▶ [Assignment]: Count the lines in the records that hold the string "Animation". Only the number should be given.

▶ [Study material]:
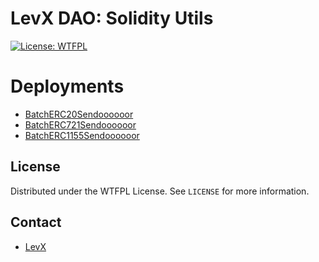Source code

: # LevX DAO: Solidity Utils

[![License: WTFPL](http://www.wtfpl.net/wp-content/uploads/2012/12/wtfpl-badge-3.png)](http://www.wtfpl.net/)

# Deployments
* [BatchERC20Sendoooooor](https://etherscan.io/address/0xF2ACD433D16644f28FC45FCb2c8baAa5a433AAAB)
* [BatchERC721Sendoooooor](https://etherscan.io/address/0x165526b5a3bE75EC8037Ee5e5Be6B57a6Dd9321B)
* [BatchERC1155Sendoooooor](https://etherscan.io/address/0xff5D282e42E4F133d28899fF10DF50ea1904a545)

## License

Distributed under the WTFPL License. See `LICENSE` for more information.

## Contact

* [LevX](https://twitter.com/LevxApp/)
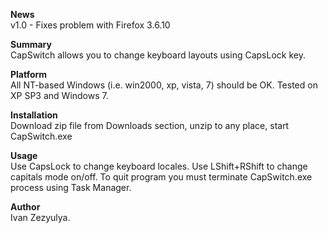 **News**  
v1.0 - Fixes problem with Firefox 3.6.10

**Summary**  
CapSwitch allows you to change keyboard layouts using CapsLock key.

**Platform**  
All NT-based Windows (i.e. win2000, xp, vista, 7) should be OK. Tested on XP SP3 and Windows 7.

**Installation**  
Download zip file from Downloads section, unzip to any place, start CapSwitch.exe

**Usage**  
Use CapsLock to change keyboard locales.
Use LShift+RShift to change capitals mode on/off.
To quit program you must terminate CapSwitch.exe process using Task Manager.

**Author**  
Ivan Zezyulya.
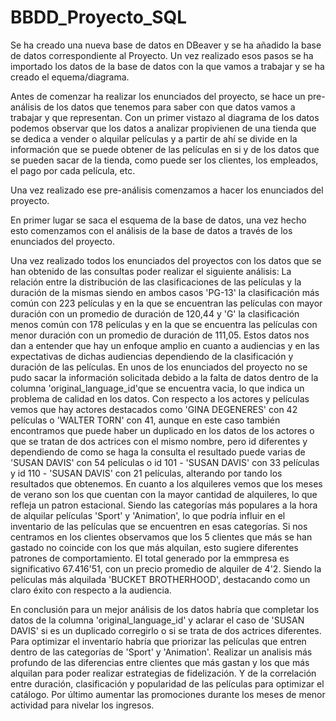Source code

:# BBDD_Proyecto_SQL

Se ha creado una nueva base de datos en DBeaver y se ha añadido la base de datos correspondiente al Proyecto. Un vez realizado esos pasos se ha importado los datos de la base de datos con la que vamos a trabajar y se ha creado el equema/diagrama.

Antes de comenzar ha realizar los enunciados del proyecto, se hace un pre-análisis de los datos que tenemos para saber con que datos vamos a trabajar y que representan.
Con un primer vistazo al diagrama de los datos podemos observar que los datos a analizar propivienen de una tienda que se dedica a vender o alquilar películas y a partir de ahí se divide en la información que se puede obtener de las películas en si y de los datos que se pueden sacar de la tienda, como puede ser los clientes, los empleados, el pago por cada película, etc.

Una vez realizado ese pre-análisis comenzamos a hacer los enunciados del proyecto.

En primer lugar se saca el esquema de la base de datos, una vez hecho esto comenzamos con el análisis de la base de datos a través de los enunciados del proyecto.

Una vez realizado todos los enunciados del proyectos con los datos que se han obtenido de las consultas poder realizar el siguiente análisis:
La relación entre la distribución de las clasificaciones de las películas y la duración de la mismas siendo en ambos casos 'PG-13' la clasificación más común con 223 películas y en la que se encuentran las películas con mayor duración con un promedio de duración de 120,44 y 'G' la clasificación menos común con 178 películas y en la que se encuentra las películas con menor duración con un promedio de duración de 111,05. Estos datos nos dan a entender que hay un enfoque amplio en cuanto a audiencias y en las expectativas de dichas audiencias dependiendo de la clasificación y duración de las películas.
En unos de los enunciados del proyecto no se pudo sacar la información solicitada debido a la falta de datos dentro de la columna 'original_language_id'que se encuentra vacia, lo que indica un problema de calidad en los datos.
Con respecto a los actores y películas vemos que hay actores destacados como 'GINA DEGENERES' con 42 películas o 'WALTER TORN' con 41, aunque en este caso también encontramos que puede haber un duplicado en los datos de los actores o que se tratan de dos actrices con el mismo nombre, pero id diferentes y dependiendo de como se haga la consulta el resultado puede varias de 'SUSAN DAVIS' con 54 películas o id 101 - 'SUSAN DAVIS' con 33 películas y id 110 - 'SUSAN DAVIS' con 21 películas, alterando por tando los resultados que obtenemos.
En cuanto a los alquileres vemos que los meses de verano son los que cuentan con la mayor cantidad de alquileres, lo que refleja un patron estacional. Siendo las categorías más populares a la hora de alquilar películas 'Sport' y 'Animation', lo que podría influir en el inventario de las películas que se encuentren en esas categorías.
Si nos centramos en los clientes observamos que los 5 clientes que más se han gastado no coincide con los que más alquilan, esto sugiere diferentes patrones de comportamiento.
El total generado por la emmpresa es significativo 67.416'51, con un precio promedio de alquiler de 4'2. Siendo la películas más alquilada 'BUCKET BROTHERHOOD', destacando como un claro éxito con respecto a la audiencia.

En conclusión para un mejor análisis de los datos habría que completar los datos de la columna 'original_language_id' y aclarar el caso de 'SUSAN DAVIS' si es un duplicado corregirlo o si se trata de dos actrices diferentes. 
Para optimizar el inventarío habría que priorizar las películas que entren dentro de las categorías de 'Sport' y 'Animation'.
Realizar un analisis más profundo de las diferencias entre clientes que más gastan y los que más alquilan para poder realizar estrategias de fidelización. Y de la correlación entre duración, clasificación y popularidad de las películas para optimizar el catálogo.
Por último aumentar las promociones durante los meses de menor actividad para nivelar los ingresos.
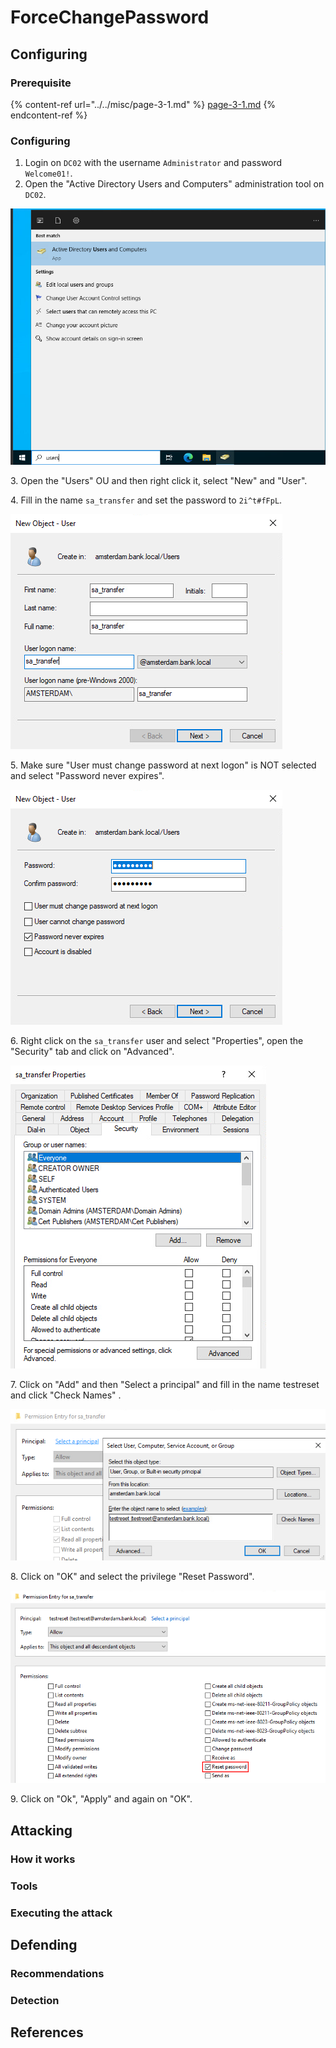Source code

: # ForceChangePassword

## Configuring

### Prerequisite&#x20;

{% content-ref url="../../misc/page-3-1.md" %}
[page-3-1.md](../../misc/page-3-1.md)
{% endcontent-ref %}

### Configuring

1. Login on `DC02` with the username `Administrator` and password `Welcome01!`.
2. Open the "Active Directory Users and Computers" administration tool on `DC02`.

![](<../../../.gitbook/assets/image (11) (1).png>)

3\. Open the "Users" OU and then right click it, select "New" and "User".

4\. Fill in the name `sa_transfer` and set the password to `2i^t#fFpL`.

![](<../../../.gitbook/assets/image (34) (1).png>)

5\. Make sure "User must change password at next logon" is NOT selected and select "Password never expires".

![](<../../../.gitbook/assets/image (31).png>)

6\. Right click on the `sa_transfer` user and select "Properties", open the "Security" tab and click on "Advanced".

![](<../../../.gitbook/assets/image (74).png>)

7\. Click on "Add" and then "Select a principal" and fill in the name testreset and click "Check Names" .

![](<../../../.gitbook/assets/image (6) (1) (3).png>)

8\. Click on "OK" and select the privilege "Reset Password".

![](<../../../.gitbook/assets/image (59).png>)

9\. Click on "Ok", "Apply" and again on "OK".

## Attacking

### How it works



### Tools



### Executing the attack

## Defending

### Recommendations



### Detection



## References

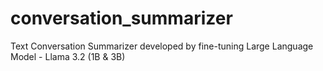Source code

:# conversation_summarizer
Text Conversation Summarizer developed by fine-tuning Large Language Model - Llama 3.2 (1B &amp; 3B)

▶ [Reply to the task]: 2